**** TASK INPUTS

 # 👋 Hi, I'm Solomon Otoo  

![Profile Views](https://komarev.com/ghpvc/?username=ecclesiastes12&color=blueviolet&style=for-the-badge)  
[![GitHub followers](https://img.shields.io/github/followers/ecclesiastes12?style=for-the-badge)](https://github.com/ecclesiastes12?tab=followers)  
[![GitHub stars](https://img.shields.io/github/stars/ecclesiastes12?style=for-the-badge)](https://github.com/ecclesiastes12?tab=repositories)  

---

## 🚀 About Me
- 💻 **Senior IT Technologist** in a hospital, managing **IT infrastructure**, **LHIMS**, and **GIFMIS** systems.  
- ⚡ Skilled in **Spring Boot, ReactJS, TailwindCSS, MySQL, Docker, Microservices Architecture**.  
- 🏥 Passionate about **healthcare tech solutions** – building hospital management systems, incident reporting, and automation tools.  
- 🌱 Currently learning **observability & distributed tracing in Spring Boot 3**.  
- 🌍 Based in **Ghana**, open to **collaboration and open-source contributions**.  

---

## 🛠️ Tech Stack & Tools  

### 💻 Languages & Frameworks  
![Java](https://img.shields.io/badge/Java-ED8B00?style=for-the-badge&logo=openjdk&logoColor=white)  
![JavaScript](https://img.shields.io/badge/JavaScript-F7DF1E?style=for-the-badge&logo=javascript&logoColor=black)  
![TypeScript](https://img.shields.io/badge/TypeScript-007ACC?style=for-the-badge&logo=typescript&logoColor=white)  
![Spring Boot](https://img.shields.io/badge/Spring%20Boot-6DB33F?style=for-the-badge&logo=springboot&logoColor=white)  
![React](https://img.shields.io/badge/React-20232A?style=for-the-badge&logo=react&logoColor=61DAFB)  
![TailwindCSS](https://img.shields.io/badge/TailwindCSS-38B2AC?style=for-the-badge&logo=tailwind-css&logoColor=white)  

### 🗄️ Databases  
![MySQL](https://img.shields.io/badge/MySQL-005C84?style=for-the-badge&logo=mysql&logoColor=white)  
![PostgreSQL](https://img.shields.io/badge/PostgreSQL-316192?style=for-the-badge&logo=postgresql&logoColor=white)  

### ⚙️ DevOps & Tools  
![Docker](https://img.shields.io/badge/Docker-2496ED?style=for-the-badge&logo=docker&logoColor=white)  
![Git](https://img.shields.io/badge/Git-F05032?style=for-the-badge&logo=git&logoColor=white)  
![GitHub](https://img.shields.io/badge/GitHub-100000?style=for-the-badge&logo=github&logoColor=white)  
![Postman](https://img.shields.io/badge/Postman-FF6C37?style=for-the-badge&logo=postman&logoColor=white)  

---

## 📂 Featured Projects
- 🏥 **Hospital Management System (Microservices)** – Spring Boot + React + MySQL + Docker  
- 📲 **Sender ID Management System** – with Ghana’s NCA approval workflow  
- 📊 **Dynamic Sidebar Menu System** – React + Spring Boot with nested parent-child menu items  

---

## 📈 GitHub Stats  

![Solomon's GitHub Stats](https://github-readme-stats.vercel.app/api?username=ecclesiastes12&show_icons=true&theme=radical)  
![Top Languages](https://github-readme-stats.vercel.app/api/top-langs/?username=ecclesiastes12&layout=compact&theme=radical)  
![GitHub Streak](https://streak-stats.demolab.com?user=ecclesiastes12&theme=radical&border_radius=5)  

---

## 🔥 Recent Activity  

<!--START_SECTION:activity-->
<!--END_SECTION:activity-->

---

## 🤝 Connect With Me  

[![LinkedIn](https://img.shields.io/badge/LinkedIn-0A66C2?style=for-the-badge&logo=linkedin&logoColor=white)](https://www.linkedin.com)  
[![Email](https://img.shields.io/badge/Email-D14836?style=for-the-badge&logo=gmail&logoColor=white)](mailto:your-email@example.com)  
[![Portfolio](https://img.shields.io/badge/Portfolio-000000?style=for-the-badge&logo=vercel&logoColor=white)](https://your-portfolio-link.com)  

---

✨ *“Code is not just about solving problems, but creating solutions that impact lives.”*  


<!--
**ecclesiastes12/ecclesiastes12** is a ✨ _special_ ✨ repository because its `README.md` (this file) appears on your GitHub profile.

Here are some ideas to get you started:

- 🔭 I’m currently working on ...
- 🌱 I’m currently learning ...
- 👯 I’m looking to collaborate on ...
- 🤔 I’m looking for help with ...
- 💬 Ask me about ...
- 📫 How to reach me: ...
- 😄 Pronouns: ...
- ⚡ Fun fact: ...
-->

********

Wherever the word "MySQL" shows up in the material, copy the line it is on.

• [RESULT OF THIS TASK]:
- ⚡ Skilled in **Spring Boot, ReactJS, TailwindCSS, MySQL, Docker, Microservices Architecture**.  
![MySQL](https://img.shields.io/badge/MySQL-005C84?style=for-the-badge&logo=mysql&logoColor=white)  
- 🏥 **Hospital Management System (Microservices)** – Spring Boot + React + MySQL + Docker  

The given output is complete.